Print the first line of the data below and every one after it, through the line containing "1) Raw Events", exactly as written.
[RECORDED DATA — start]
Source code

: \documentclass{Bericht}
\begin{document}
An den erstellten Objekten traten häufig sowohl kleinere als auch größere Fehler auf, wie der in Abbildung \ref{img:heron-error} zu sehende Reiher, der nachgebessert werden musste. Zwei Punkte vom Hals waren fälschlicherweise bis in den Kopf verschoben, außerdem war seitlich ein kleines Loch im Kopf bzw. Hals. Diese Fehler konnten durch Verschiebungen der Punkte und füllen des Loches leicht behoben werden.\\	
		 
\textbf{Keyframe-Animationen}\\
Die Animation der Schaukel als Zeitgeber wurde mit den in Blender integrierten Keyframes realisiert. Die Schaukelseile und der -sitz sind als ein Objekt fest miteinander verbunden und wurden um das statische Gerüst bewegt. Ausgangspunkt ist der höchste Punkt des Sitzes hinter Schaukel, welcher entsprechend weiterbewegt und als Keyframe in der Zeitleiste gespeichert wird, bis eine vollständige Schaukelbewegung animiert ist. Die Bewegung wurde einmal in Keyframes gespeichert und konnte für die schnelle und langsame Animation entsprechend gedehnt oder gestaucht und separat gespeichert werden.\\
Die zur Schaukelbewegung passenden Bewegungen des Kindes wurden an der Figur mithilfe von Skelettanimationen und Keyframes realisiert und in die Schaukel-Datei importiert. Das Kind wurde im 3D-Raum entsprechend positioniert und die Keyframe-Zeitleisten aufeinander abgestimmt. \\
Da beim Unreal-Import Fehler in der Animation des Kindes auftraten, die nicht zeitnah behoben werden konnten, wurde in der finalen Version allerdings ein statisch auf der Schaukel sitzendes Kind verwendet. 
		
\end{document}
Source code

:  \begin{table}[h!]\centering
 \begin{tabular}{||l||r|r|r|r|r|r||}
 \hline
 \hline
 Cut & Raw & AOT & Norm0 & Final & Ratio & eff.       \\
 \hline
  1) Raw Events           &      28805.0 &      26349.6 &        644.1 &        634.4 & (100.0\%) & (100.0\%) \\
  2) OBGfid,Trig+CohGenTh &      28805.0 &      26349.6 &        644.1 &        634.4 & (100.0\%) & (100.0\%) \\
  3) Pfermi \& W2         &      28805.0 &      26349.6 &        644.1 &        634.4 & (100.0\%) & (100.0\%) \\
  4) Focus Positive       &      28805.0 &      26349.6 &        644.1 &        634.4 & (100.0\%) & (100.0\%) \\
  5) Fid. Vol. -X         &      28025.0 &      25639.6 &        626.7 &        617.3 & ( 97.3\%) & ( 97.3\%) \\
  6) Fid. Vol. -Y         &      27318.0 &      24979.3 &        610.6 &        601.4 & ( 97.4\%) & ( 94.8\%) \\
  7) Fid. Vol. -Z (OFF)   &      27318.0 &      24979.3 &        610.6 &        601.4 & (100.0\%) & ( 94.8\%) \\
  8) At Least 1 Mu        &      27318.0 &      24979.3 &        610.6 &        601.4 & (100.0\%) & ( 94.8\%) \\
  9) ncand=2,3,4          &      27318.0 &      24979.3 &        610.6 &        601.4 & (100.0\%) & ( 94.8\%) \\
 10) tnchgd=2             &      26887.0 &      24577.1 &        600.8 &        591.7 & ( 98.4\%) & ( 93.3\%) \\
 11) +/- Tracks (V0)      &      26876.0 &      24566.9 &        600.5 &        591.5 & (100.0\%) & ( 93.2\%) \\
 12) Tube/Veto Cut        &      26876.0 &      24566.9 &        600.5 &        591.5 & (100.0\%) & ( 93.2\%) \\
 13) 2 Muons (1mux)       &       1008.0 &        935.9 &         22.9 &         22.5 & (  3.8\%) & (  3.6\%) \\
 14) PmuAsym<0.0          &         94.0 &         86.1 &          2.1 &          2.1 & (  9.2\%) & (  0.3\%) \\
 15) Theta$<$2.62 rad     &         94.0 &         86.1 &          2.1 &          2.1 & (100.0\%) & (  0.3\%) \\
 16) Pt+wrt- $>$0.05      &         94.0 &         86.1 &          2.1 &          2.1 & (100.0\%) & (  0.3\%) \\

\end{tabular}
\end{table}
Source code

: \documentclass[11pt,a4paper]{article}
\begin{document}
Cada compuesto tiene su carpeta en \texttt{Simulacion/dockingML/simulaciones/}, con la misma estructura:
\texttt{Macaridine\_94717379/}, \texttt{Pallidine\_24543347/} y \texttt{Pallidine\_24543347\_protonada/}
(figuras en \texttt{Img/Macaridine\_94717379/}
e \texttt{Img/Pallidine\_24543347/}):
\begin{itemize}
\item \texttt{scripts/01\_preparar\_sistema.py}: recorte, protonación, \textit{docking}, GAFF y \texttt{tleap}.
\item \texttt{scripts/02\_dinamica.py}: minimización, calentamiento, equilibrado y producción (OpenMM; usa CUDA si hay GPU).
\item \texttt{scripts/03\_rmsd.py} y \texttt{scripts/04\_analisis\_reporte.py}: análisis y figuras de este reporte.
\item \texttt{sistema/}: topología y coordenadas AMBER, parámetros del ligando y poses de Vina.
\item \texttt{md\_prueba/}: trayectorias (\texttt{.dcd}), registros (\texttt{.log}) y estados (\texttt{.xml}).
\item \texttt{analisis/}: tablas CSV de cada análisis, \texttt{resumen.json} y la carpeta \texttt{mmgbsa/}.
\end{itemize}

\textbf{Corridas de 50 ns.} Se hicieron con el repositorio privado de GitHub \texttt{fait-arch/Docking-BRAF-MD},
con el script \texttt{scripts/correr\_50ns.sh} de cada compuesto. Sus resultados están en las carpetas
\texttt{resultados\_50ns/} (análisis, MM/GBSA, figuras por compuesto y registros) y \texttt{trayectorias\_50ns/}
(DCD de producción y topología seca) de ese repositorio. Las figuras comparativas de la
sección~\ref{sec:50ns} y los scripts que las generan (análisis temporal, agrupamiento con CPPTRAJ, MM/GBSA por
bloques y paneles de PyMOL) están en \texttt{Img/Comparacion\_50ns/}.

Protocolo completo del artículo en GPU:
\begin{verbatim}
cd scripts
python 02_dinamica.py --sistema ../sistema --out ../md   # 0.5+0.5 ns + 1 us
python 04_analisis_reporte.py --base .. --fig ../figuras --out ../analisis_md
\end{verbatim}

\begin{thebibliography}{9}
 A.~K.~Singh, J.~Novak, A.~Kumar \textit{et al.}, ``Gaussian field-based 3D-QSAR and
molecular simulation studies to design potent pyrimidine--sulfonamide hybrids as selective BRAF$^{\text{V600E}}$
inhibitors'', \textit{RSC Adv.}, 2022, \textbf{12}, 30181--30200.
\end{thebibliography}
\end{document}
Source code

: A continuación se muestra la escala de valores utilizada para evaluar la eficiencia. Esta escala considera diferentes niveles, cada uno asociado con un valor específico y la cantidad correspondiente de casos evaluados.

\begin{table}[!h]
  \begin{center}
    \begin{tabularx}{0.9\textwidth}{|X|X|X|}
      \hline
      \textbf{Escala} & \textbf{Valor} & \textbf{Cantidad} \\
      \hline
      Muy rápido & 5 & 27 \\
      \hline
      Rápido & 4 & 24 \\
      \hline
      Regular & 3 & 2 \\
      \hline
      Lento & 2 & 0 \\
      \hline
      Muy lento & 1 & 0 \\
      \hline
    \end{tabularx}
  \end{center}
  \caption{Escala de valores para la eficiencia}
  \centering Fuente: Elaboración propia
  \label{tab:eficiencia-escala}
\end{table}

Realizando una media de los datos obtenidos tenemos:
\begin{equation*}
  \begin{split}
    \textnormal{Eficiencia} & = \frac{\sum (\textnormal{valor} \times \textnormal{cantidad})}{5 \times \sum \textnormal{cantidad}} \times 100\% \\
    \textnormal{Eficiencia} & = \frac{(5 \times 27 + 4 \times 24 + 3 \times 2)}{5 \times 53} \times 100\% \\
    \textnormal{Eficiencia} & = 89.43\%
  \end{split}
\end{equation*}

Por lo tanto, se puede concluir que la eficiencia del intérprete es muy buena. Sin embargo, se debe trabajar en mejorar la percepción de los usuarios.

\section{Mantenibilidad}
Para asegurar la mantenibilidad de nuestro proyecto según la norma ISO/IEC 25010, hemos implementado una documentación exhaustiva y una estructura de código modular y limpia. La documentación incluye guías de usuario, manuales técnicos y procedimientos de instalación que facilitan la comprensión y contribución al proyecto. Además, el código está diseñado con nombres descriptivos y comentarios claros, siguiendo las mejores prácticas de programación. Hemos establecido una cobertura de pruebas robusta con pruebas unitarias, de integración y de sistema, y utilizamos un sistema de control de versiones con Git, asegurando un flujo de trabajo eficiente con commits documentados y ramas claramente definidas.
[RECORDED DATA — finish]
OUTPUT:
Source code

: \documentclass{Bericht}
\begin{document}
An den erstellten Objekten traten häufig sowohl kleinere als auch größere Fehler auf, wie der in Abbildung \ref{img:heron-error} zu sehende Reiher, der nachgebessert werden musste. Zwei Punkte vom Hals waren fälschlicherweise bis in den Kopf verschoben, außerdem war seitlich ein kleines Loch im Kopf bzw. Hals. Diese Fehler konnten durch Verschiebungen der Punkte und füllen des Loches leicht behoben werden.\\	
		 
\textbf{Keyframe-Animationen}\\
Die Animation der Schaukel als Zeitgeber wurde mit den in Blender integrierten Keyframes realisiert. Die Schaukelseile und der -sitz sind als ein Objekt fest miteinander verbunden und wurden um das statische Gerüst bewegt. Ausgangspunkt ist der höchste Punkt des Sitzes hinter Schaukel, welcher entsprechend weiterbewegt und als Keyframe in der Zeitleiste gespeichert wird, bis eine vollständige Schaukelbewegung animiert ist. Die Bewegung wurde einmal in Keyframes gespeichert und konnte für die schnelle und langsame Animation entsprechend gedehnt oder gestaucht und separat gespeichert werden.\\
Die zur Schaukelbewegung passenden Bewegungen des Kindes wurden an der Figur mithilfe von Skelettanimationen und Keyframes realisiert und in die Schaukel-Datei importiert. Das Kind wurde im 3D-Raum entsprechend positioniert und die Keyframe-Zeitleisten aufeinander abgestimmt. \\
Da beim Unreal-Import Fehler in der Animation des Kindes auftraten, die nicht zeitnah behoben werden konnten, wurde in der finalen Version allerdings ein statisch auf der Schaukel sitzendes Kind verwendet. 
		
\end{document}
Source code

:  \begin{table}[h!]\centering
 \begin{tabular}{||l||r|r|r|r|r|r||}
 \hline
 \hline
 Cut & Raw & AOT & Norm0 & Final & Ratio & eff.       \\
 \hline
  1) Raw Events           &      28805.0 &      26349.6 &        644.1 &        634.4 & (100.0\%) & (100.0\%) \\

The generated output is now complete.